# [Problem to solve]
Beneath this line is the data. Output exactly the lines from the line with "Each MPC node should" to the line with "1. **Operating System", both ends included, and nothing more.

# [Stored data]
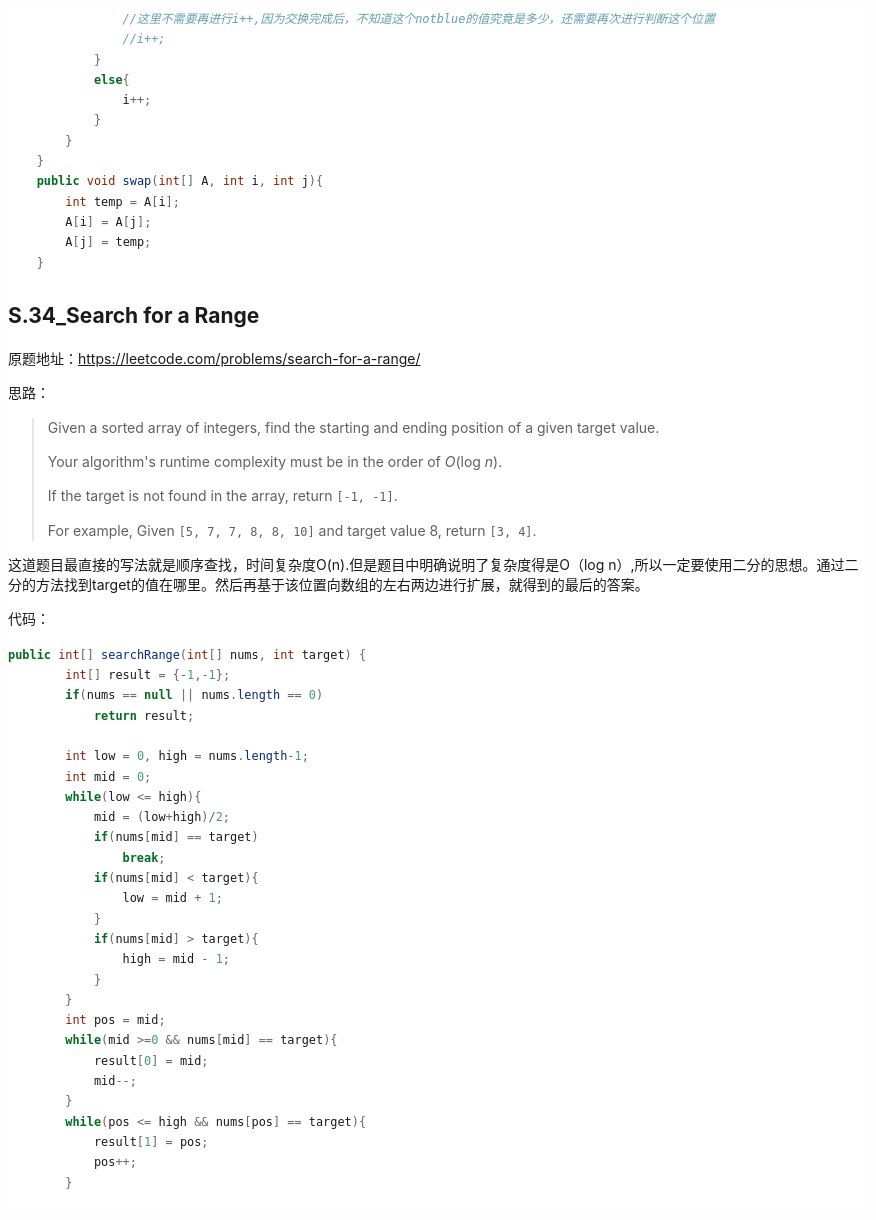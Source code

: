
 ```java
				//这里不需要再进行i++,因为交换完成后，不知道这个notblue的值究竟是多少，还需要再次进行判断这个位置
				//i++;
			}
			else{
				i++;
			}	
		}
    }
    public void swap(int[] A, int i, int j){
		int temp = A[i];
		A[i] = A[j];
		A[j] = temp;
	}
```

## S.34_Search for a Range

原题地址：https://leetcode.com/problems/search-for-a-range/

思路：

>Given a sorted array of integers, find the starting and ending position of a given target value.
>
>Your algorithm's runtime complexity must be in the order of *O*(log *n*).
>
>If the target is not found in the array, return `[-1, -1]`.
>
>For example,
>Given `[5, 7, 7, 8, 8, 10]` and target value 8,
>return `[3, 4]`.

​	这道题目最直接的写法就是顺序查找，时间复杂度O(n).但是题目中明确说明了复杂度得是O（log n）,所以一定要使用二分的思想。通过二分的方法找到target的值在哪里。然后再基于该位置向数组的左右两边进行扩展，就得到的最后的答案。

代码：

```java
public int[] searchRange(int[] nums, int target) {
		int[] result = {-1,-1};
		if(nums == null || nums.length == 0)
			return result;
        
		int low = 0, high = nums.length-1;
		int mid = 0;
		while(low <= high){
			mid = (low+high)/2;
			if(nums[mid] == target)
				break;
			if(nums[mid] < target){
				low = mid + 1;
			}
			if(nums[mid] > target){
				high = mid - 1;
			}
		}
		int pos = mid;
		while(mid >=0 && nums[mid] == target){
			result[0] = mid;
			mid--;
		}
		while(pos <= high && nums[pos] == target){
			result[1] = pos;
			pos++;
		}
		
```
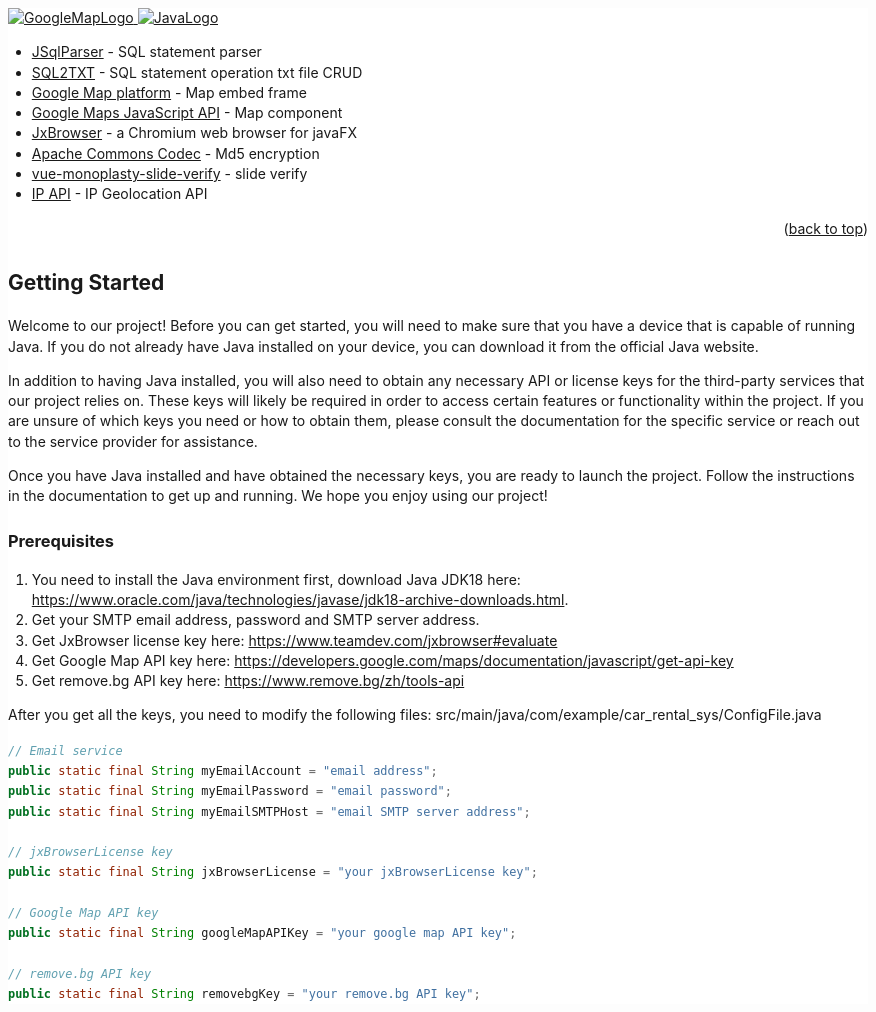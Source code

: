 <a href="https://developers.google.com/maps">
<img src="src/main/resources/com/example/car_rental_sys/image/others/google-maps-platform-1200x675%201.png" alt="GoogleMapLogo" height="60"> 
</a>

<a href="https://github.com/yuenci/sqlParser-SQL2TXT">
<img src="https://github.com/yuenci/sqlParser-SQL2TXT/blob/master/src/example/SQLTOPNG.jpg" alt="JavaLogo" height="60">
</a>

* [JSqlParser](https://github.com/JSQLParser/JSqlParser) - SQL statement parser
* [SQL2TXT](https://github.com/yuenci/sqlParser-SQL2TXT) - SQL statement operation txt file CRUD
* [Google Map platform](https://developers.google.com/maps/documentation/embed/get-started) - Map embed frame 
* [Google Maps JavaScript API](https://developers.google.com/maps/documentation/javascript/examples) - Map component 
* [JxBrowser](https://www.teamdev.com/jxbrowser) - a Chromium web browser for javaFX
* [Apache Commons Codec](https://mvnrepository.com/artifact/commons-codec/commons-codec) - Md5 encryption
* [vue-monoplasty-slide-verify](https://github.com/monoplasty/vue-monoplasty-slide-verify) - slide verify 
* [IP API](https://ip-api.com/) - IP Geolocation API

<p align="right">(<a href="#readme-top">back to top</a>)</p>



## Getting Started
Welcome to our project! Before you can get started, you will need to make sure that you have a device that is capable of running Java. If you do not already have Java installed on your device, you can download it from the official Java website.

In addition to having Java installed, you will also need to obtain any necessary API or license keys for the third-party services that our project relies on. These keys will likely be required in order to access certain features or functionality within the project. If you are unsure of which keys you need or how to obtain them, please consult the documentation for the specific service or reach out to the service provider for assistance.

Once you have Java installed and have obtained the necessary keys, you are ready to launch the project. Follow the instructions in the documentation to get up and running. We hope you enjoy using our project!

### Prerequisites
1. You need to install the Java environment first, download Java JDK18 here: https://www.oracle.com/java/technologies/javase/jdk18-archive-downloads.html.
2. Get your SMTP email address, password and SMTP server address.
3. Get JxBrowser license key here: https://www.teamdev.com/jxbrowser#evaluate
4. Get Google Map API key here: https://developers.google.com/maps/documentation/javascript/get-api-key
5. Get remove.bg API key here: https://www.remove.bg/zh/tools-api

After you get all the keys, you need to modify the following files: src/main/java/com/example/car_rental_sys/ConfigFile.java
```java
// Email service
public static final String myEmailAccount = "email address";
public static final String myEmailPassword = "email password";
public static final String myEmailSMTPHost = "email SMTP server address";

// jxBrowserLicense key
public static final String jxBrowserLicense = "your jxBrowserLicense key";

// Google Map API key
public static final String googleMapAPIKey = "your google map API key";

// remove.bg API key
public static final String removebgKey = "your remove.bg API key";
```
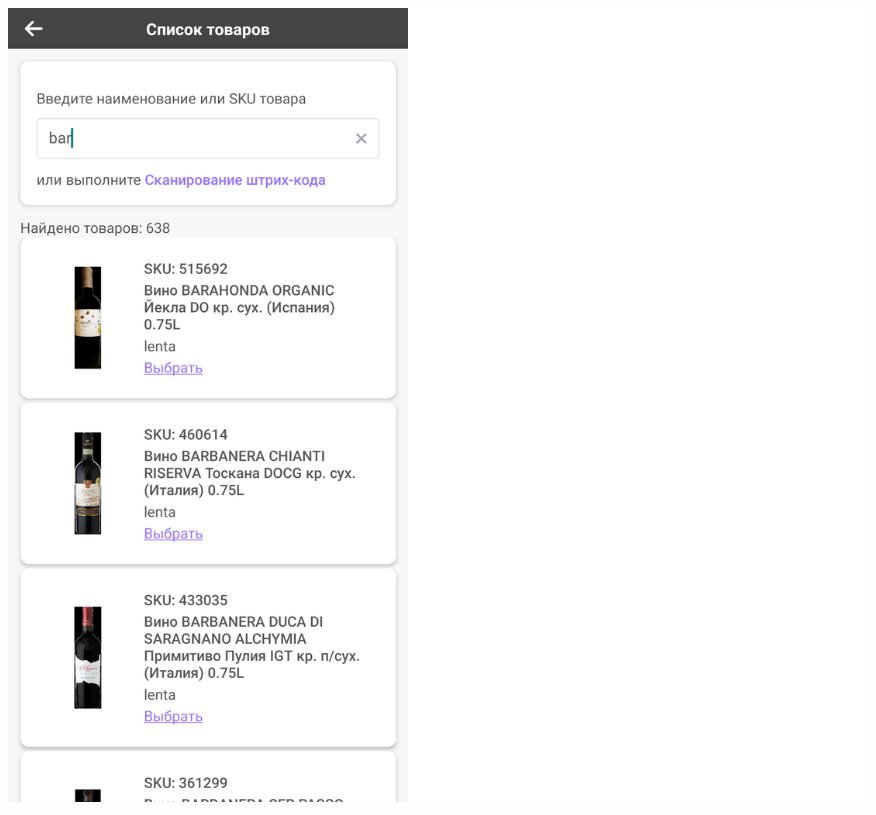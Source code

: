 <img src="https://raw.githubusercontent.com/zolotkokn/my-projects-screens/master/screenshots/ceramobile/img8.png" width="400 "/>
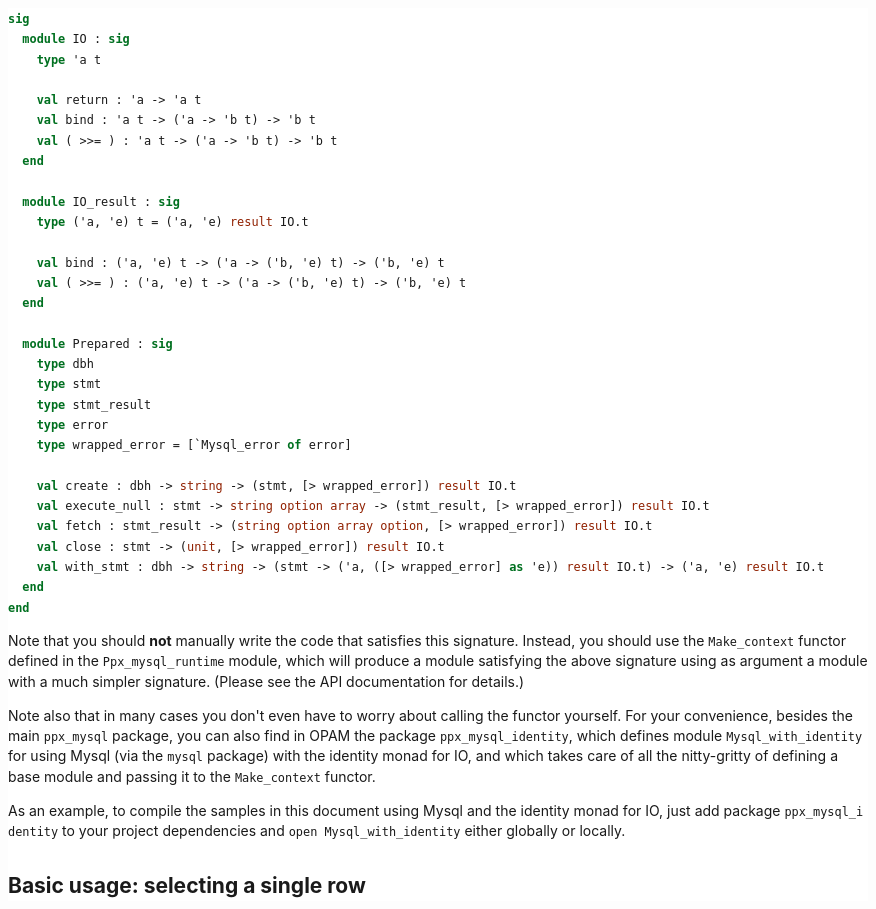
 ```ocaml
sig
  module IO : sig
    type 'a t

    val return : 'a -> 'a t
    val bind : 'a t -> ('a -> 'b t) -> 'b t
    val ( >>= ) : 'a t -> ('a -> 'b t) -> 'b t
  end

  module IO_result : sig
    type ('a, 'e) t = ('a, 'e) result IO.t

    val bind : ('a, 'e) t -> ('a -> ('b, 'e) t) -> ('b, 'e) t
    val ( >>= ) : ('a, 'e) t -> ('a -> ('b, 'e) t) -> ('b, 'e) t
  end

  module Prepared : sig
    type dbh
    type stmt
    type stmt_result
    type error
    type wrapped_error = [`Mysql_error of error]

    val create : dbh -> string -> (stmt, [> wrapped_error]) result IO.t
    val execute_null : stmt -> string option array -> (stmt_result, [> wrapped_error]) result IO.t
    val fetch : stmt_result -> (string option array option, [> wrapped_error]) result IO.t
    val close : stmt -> (unit, [> wrapped_error]) result IO.t
    val with_stmt : dbh -> string -> (stmt -> ('a, ([> wrapped_error] as 'e)) result IO.t) -> ('a, 'e) result IO.t
  end
end
```

Note that you should **not** manually write the code that satisfies this
signature. Instead, you should use the `Make_context` functor defined in the
`Ppx_mysql_runtime` module, which will produce a module satisfying the above
signature using as argument a module with a much simpler signature. (Please
see the API documentation for details.)

Note also that in many cases you don't even have to worry about calling the
functor yourself.  For your convenience, besides the main `ppx_mysql` package,
you can also find in OPAM the package `ppx_mysql_identity`, which defines module
`Mysql_with_identity` for using Mysql (via the `mysql` package) with the identity
monad for IO, and which takes care of all the nitty-gritty of defining a base
module and passing it to the `Make_context` functor.

As an example, to compile the samples in this document using Mysql and the identity
monad for IO, just add package `ppx_mysql_identity` to your project dependencies and
`open Mysql_with_identity` either globally or locally.


Basic usage: selecting a single row
-----------------------------------
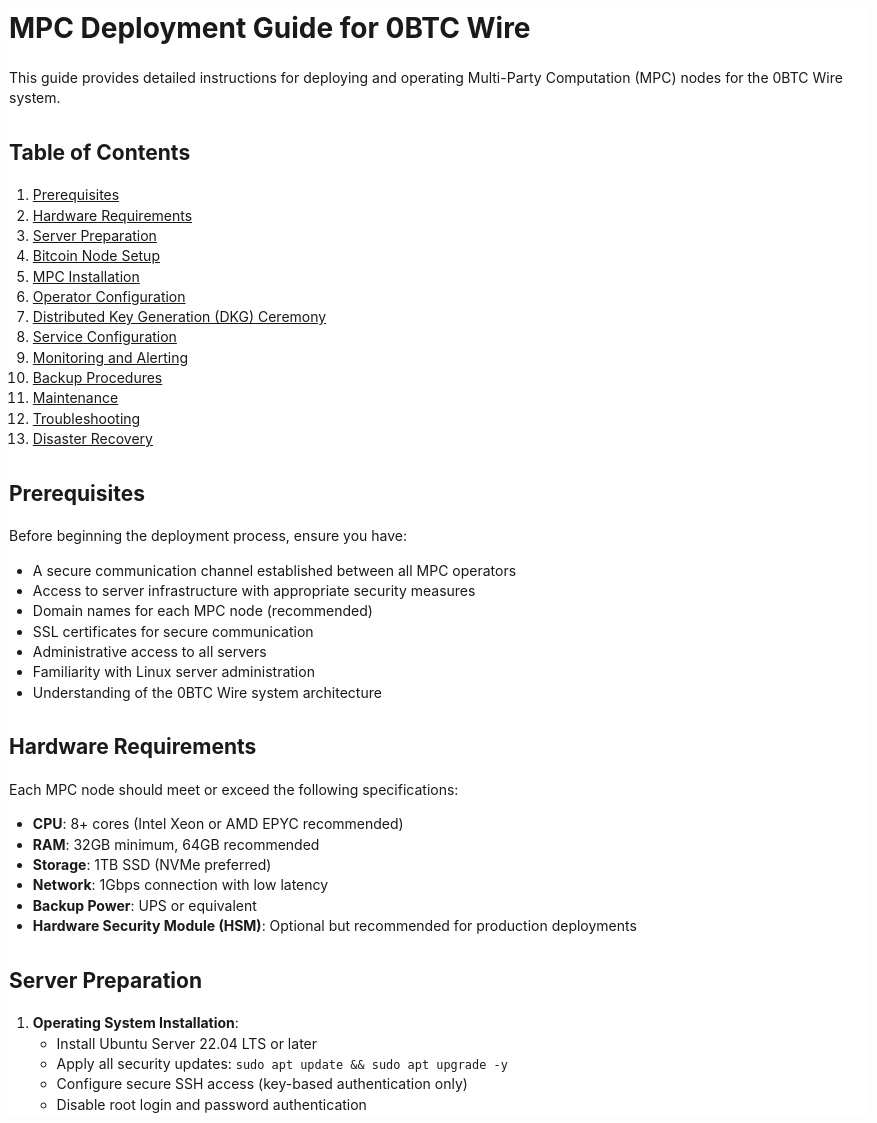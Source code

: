 # MPC Deployment Guide for 0BTC Wire

This guide provides detailed instructions for deploying and operating Multi-Party Computation (MPC) nodes for the 0BTC Wire system.

## Table of Contents

1. [Prerequisites](#prerequisites)
2. [Hardware Requirements](#hardware-requirements)
3. [Server Preparation](#server-preparation)
4. [Bitcoin Node Setup](#bitcoin-node-setup)
5. [MPC Installation](#mpc-installation)
6. [Operator Configuration](#operator-configuration)
7. [Distributed Key Generation (DKG) Ceremony](#distributed-key-generation-dkg-ceremony)
8. [Service Configuration](#service-configuration)
9. [Monitoring and Alerting](#monitoring-and-alerting)
10. [Backup Procedures](#backup-procedures)
11. [Maintenance](#maintenance)
12. [Troubleshooting](#troubleshooting)
13. [Disaster Recovery](#disaster-recovery)

## Prerequisites

Before beginning the deployment process, ensure you have:

- A secure communication channel established between all MPC operators
- Access to server infrastructure with appropriate security measures
- Domain names for each MPC node (recommended)
- SSL certificates for secure communication
- Administrative access to all servers
- Familiarity with Linux server administration
- Understanding of the 0BTC Wire system architecture

## Hardware Requirements

Each MPC node should meet or exceed the following specifications:

- **CPU**: 8+ cores (Intel Xeon or AMD EPYC recommended)
- **RAM**: 32GB minimum, 64GB recommended
- **Storage**: 1TB SSD (NVMe preferred)
- **Network**: 1Gbps connection with low latency
- **Backup Power**: UPS or equivalent
- **Hardware Security Module (HSM)**: Optional but recommended for production deployments

## Server Preparation

1. **Operating System Installation**:
   - Install Ubuntu Server 22.04 LTS or later
   - Apply all security updates: `sudo apt update && sudo apt upgrade -y`
   - Configure secure SSH access (key-based authentication only)
   - Disable root login and password authentication
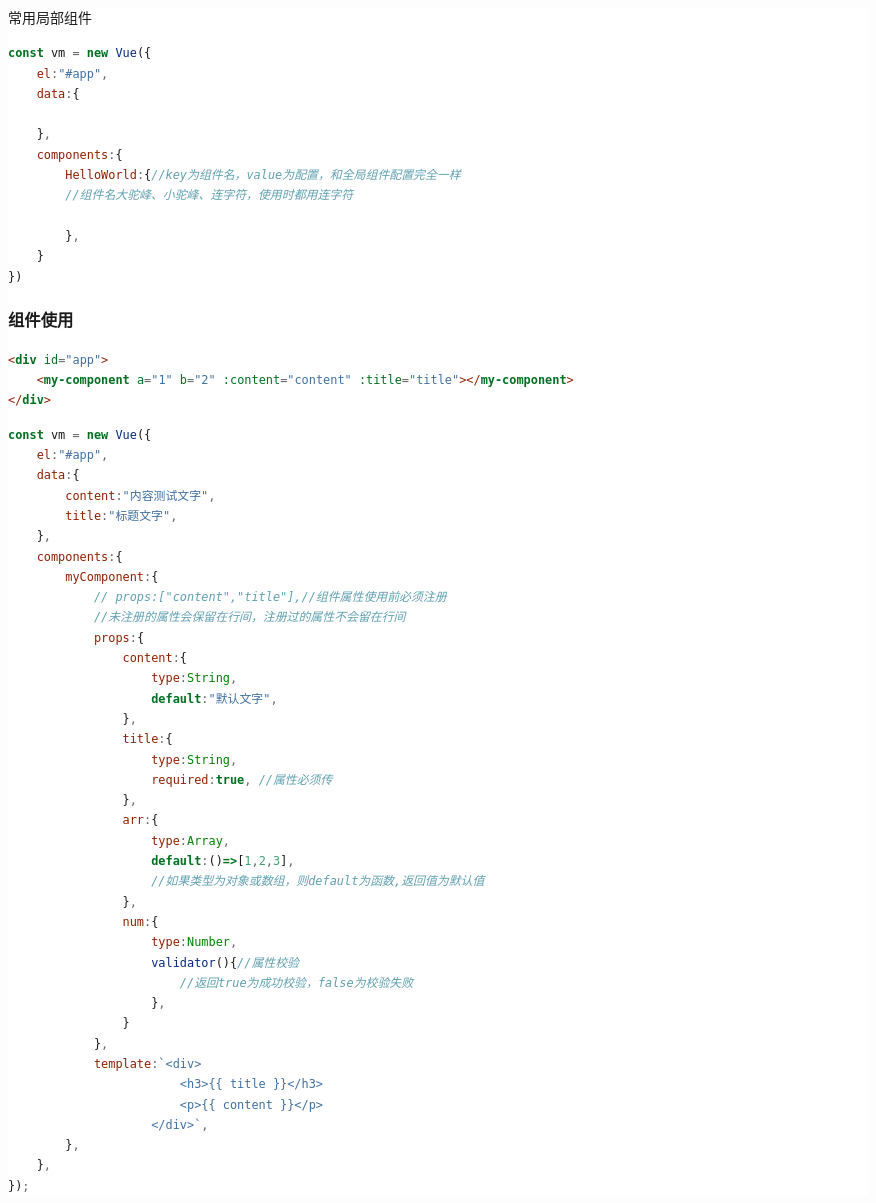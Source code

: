 常用局部组件

```js
const vm = new Vue({
    el:"#app",
    data:{

    },
    components:{
        HelloWorld:{//key为组件名，value为配置，和全局组件配置完全一样
        //组件名大驼峰、小驼峰、连字符，使用时都用连字符

        },
    }
})
```

### 组件使用

```html
<div id="app">
    <my-component a="1" b="2" :content="content" :title="title"></my-component>
</div>
```

```js
const vm = new Vue({
    el:"#app",
    data:{
        content:"内容测试文字",
        title:"标题文字",
    },
    components:{
        myComponent:{
            // props:["content","title"],//组件属性使用前必须注册
            //未注册的属性会保留在行间，注册过的属性不会留在行间
            props:{
                content:{
                    type:String,
                    default:"默认文字",
                },
                title:{
                    type:String,
                    required:true, //属性必须传
                },
                arr:{
                    type:Array,
                    default:()=>[1,2,3],
                    //如果类型为对象或数组，则default为函数,返回值为默认值
                },
                num:{
                    type:Number,
                    validator(){//属性校验
                        //返回true为成功校验，false为校验失败
                    },
                }
            },
            template:`<div>
                        <h3>{{ title }}</h3>
                        <p>{{ content }}</p>
                    </div>`,
        },
    },
});
```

# [Result]
Each MPC node should meet or exceed the following specifications:

- **CPU**: 8+ cores (Intel Xeon or AMD EPYC recommended)
- **RAM**: 32GB minimum, 64GB recommended
- **Storage**: 1TB SSD (NVMe preferred)
- **Network**: 1Gbps connection with low latency
- **Backup Power**: UPS or equivalent
- **Hardware Security Module (HSM)**: Optional but recommended for production deployments

## Server Preparation

1. **Operating System Installation**:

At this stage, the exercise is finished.